Tuesday, September 30, 2008

Hey Grandma

Just one reason why the current American election is far more interesting than the Canadian one.

Yes, this is for reals!

The Great Schlep from The Great Schlep on Vimeo.

Friday, September 19, 2008

everywhere sign...

Walking along Yonge Street last week, on my way to get my hair cut, I experienced one of those moments when I wished I had my camera with me. A man in a motorized wheelchair whizzed by me with a large cardboard sign taped to the back of his chair. The sign read:

Your ad here.

To rent this space

call John


You've got to love that kind of ingenuity.

Sunday, September 7, 2008

sweet dreams are made of this...

Up until a couple of hours ago, there was a chance that I was going to be on strike tomorrow. Thankfully, a tentative settlement was reached. But I have to admit, I was kind of hoping for a couple of extra days off after the hell of the previous work week. Don't get me wrong. The last thing I wanted was to be on strike. All that means is way more work to catch up on once the strike was over.

Well as it turns out, all I need is one of these babies!

The Nappak is a portable sleeping cube, perfect for that much needed, mid-afternoon nap. I'm way more productive in the morning and by about 2pm, I'm totally ready for a little siesta. Now if I can just get my hands on one of these! Don't you think the world would be a much more civilized place if we all still took our afternoon nap?

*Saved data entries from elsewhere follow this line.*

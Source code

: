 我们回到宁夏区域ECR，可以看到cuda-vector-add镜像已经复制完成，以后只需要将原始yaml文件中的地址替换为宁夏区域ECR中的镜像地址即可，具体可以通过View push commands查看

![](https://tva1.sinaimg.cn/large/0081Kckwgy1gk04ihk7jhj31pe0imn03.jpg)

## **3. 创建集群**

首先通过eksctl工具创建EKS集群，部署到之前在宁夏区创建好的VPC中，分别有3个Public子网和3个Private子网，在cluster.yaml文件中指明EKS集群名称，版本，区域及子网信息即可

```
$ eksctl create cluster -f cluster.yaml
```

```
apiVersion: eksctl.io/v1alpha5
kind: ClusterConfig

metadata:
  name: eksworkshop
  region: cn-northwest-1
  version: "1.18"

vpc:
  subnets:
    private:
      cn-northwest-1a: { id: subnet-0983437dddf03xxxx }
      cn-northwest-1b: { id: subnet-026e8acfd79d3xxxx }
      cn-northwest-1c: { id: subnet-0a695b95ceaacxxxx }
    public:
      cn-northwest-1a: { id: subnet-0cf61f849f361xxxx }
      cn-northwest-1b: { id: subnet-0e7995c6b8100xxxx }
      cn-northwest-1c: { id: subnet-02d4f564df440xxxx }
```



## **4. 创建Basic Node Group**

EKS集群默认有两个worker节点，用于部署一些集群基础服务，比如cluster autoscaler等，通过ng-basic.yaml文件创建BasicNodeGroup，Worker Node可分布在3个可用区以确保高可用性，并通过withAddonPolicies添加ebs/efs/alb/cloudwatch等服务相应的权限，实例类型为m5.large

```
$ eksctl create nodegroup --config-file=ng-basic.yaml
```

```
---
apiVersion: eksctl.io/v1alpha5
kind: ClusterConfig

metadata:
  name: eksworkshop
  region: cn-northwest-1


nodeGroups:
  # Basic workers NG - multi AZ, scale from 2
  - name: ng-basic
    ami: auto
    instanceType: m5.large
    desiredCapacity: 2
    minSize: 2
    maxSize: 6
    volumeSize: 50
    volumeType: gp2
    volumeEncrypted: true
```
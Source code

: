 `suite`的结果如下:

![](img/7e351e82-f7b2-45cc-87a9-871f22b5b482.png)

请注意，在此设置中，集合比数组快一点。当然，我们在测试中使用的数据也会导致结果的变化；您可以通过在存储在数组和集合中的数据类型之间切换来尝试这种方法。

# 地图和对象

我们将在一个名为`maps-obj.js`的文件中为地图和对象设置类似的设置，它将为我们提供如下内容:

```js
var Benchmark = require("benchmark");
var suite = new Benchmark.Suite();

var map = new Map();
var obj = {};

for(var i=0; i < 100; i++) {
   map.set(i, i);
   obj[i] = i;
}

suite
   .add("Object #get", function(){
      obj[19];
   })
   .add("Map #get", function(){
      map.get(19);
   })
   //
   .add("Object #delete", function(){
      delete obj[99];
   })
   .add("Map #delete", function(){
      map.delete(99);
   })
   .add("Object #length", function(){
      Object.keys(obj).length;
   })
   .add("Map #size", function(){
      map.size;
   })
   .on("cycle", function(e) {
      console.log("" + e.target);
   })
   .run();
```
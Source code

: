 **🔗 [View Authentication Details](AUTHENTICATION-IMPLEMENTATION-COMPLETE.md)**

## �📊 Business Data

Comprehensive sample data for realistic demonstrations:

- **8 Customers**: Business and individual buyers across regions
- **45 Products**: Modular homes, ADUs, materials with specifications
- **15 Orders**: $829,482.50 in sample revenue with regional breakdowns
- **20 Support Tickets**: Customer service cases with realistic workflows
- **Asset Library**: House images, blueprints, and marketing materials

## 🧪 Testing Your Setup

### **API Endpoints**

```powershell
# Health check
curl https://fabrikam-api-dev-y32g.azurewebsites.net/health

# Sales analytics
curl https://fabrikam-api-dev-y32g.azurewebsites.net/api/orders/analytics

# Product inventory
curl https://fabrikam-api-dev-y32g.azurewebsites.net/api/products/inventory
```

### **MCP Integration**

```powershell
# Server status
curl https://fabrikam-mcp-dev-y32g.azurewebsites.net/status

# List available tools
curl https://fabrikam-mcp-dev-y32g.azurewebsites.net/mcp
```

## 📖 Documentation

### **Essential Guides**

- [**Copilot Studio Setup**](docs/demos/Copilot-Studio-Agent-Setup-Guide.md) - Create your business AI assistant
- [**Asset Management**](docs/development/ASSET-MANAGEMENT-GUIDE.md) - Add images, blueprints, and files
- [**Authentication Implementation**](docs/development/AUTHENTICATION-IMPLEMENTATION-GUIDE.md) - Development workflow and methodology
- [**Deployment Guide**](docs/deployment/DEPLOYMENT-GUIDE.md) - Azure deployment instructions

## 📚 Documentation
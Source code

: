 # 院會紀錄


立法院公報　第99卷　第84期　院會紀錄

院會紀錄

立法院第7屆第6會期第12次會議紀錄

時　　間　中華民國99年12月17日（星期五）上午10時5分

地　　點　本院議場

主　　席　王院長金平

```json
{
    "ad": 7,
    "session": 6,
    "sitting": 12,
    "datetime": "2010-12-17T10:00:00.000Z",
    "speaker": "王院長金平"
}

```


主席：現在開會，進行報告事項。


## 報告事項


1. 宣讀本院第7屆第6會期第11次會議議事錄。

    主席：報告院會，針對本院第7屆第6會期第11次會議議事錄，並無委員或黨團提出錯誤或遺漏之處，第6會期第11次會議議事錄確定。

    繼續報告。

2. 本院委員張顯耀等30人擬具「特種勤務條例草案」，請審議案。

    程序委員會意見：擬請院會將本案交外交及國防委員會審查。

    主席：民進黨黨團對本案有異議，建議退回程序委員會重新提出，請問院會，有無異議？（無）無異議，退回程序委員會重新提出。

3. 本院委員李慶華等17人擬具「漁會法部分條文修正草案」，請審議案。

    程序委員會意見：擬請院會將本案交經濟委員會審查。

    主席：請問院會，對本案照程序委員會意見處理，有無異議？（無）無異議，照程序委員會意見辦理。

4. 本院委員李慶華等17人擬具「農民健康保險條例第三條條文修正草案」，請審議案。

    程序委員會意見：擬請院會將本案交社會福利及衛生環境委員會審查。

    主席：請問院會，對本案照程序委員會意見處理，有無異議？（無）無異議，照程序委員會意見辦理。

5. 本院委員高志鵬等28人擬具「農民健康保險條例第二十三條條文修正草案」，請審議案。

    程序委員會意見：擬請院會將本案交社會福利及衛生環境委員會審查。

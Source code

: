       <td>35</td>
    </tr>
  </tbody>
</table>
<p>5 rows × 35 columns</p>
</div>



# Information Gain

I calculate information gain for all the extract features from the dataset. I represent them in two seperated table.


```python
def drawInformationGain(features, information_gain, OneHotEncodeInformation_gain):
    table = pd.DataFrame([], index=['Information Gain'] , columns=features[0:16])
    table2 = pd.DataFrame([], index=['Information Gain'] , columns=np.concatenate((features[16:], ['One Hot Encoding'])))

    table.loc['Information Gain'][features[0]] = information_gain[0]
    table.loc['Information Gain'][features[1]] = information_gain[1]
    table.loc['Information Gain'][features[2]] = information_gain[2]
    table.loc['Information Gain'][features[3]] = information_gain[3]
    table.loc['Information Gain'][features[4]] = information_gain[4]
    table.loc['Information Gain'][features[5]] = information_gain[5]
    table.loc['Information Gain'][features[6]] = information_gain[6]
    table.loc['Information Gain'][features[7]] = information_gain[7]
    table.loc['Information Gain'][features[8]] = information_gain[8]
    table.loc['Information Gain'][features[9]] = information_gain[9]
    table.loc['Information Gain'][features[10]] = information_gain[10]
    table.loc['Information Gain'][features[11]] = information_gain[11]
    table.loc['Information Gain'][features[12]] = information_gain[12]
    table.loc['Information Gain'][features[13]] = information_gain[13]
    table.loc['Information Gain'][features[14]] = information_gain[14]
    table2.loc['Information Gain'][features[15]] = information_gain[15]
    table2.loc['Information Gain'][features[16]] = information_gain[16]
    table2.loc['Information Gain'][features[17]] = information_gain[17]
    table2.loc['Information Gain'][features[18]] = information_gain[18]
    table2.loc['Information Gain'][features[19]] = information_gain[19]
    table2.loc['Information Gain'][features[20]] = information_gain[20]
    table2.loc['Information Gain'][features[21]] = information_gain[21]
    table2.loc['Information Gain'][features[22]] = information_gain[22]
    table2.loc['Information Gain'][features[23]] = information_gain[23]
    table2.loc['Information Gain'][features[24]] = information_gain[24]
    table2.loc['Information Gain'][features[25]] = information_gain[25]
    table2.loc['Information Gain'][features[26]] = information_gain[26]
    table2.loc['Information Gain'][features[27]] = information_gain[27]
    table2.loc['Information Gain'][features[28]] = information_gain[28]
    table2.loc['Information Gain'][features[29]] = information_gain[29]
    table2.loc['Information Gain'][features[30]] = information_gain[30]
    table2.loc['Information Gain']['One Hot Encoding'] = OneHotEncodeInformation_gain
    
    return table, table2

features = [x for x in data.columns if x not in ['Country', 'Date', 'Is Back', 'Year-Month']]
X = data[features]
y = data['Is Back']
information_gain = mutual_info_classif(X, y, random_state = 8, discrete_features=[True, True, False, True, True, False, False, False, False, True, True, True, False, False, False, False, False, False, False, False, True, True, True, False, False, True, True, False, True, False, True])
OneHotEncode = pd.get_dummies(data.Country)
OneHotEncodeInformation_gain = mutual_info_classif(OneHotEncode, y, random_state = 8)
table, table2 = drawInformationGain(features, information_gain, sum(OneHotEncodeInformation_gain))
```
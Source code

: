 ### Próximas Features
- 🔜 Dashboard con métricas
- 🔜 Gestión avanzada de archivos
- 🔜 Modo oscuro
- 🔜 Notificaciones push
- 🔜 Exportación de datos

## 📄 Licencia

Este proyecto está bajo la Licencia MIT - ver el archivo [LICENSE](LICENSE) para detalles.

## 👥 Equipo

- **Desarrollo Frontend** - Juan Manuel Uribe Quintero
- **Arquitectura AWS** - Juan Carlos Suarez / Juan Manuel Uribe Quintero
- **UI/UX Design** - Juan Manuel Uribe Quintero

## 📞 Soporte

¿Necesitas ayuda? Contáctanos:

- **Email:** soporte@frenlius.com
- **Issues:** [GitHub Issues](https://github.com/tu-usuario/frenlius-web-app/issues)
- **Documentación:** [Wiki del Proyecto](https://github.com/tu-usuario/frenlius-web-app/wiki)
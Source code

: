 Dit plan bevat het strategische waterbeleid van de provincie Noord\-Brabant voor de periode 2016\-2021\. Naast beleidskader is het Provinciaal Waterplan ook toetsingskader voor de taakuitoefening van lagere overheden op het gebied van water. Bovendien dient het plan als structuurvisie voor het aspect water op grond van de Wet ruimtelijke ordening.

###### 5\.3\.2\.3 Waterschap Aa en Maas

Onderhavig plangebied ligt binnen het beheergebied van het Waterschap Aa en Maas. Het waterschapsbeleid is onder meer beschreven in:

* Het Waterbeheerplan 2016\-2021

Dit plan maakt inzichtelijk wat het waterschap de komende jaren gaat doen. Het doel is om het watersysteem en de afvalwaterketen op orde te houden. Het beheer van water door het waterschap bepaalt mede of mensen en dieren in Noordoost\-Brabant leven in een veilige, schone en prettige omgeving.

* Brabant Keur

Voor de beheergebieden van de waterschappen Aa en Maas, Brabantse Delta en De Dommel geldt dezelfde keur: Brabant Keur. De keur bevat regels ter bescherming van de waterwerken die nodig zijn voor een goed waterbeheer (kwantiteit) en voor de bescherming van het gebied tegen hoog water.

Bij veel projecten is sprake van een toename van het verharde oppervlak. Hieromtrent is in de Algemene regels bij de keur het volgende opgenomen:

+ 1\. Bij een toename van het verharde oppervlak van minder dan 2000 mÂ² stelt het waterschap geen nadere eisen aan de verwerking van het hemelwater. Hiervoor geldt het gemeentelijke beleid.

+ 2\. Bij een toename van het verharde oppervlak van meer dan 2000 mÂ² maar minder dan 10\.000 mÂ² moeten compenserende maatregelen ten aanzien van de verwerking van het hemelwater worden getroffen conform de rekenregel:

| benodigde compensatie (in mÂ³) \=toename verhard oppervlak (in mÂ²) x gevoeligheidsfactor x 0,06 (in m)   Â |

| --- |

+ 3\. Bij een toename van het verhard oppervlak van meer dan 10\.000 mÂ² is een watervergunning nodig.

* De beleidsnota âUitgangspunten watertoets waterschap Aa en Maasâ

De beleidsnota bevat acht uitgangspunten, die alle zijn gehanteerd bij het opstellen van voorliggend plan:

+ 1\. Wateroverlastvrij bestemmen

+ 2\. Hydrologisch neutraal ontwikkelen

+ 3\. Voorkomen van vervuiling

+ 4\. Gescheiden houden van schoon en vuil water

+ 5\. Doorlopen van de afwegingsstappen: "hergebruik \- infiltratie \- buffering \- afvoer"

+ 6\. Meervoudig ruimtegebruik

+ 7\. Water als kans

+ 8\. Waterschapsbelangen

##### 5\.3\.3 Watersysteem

true colours shining through

Old news to many, but I just came across this again and had to blog it.

These buttons were actually being sold at the Republican state convention in Texas back in June.

Sadly, the fact that this button was even produced should surprise no one. Anyone who thinks that racism in America is on the decline is sadly mistaken.

Very sad.

all of these lines across my face, tell you the story of who I am...

I recently started listening to a podcast called The Moth. It turns out that the podcast is just a snippet of this incredible story-telling series that has been going on for over 10 years in New York City. Each week, the podcast highlights one of the stores from their live series. The stories average about 10 minutes in length and each is completely riveting. Some are hysterical, some incredibly sad, some inspirational, and some just plain bizarre, but each of them leaves me wanting more. I think it's partly because the way they are told: true stories told to a live audience by the people who lived them. It's also because of the range of story-tellers, from the average joe to the famous authors, actors, comedians, etc. It brings us all down to the same level. Everyone is just another person with another story to tell.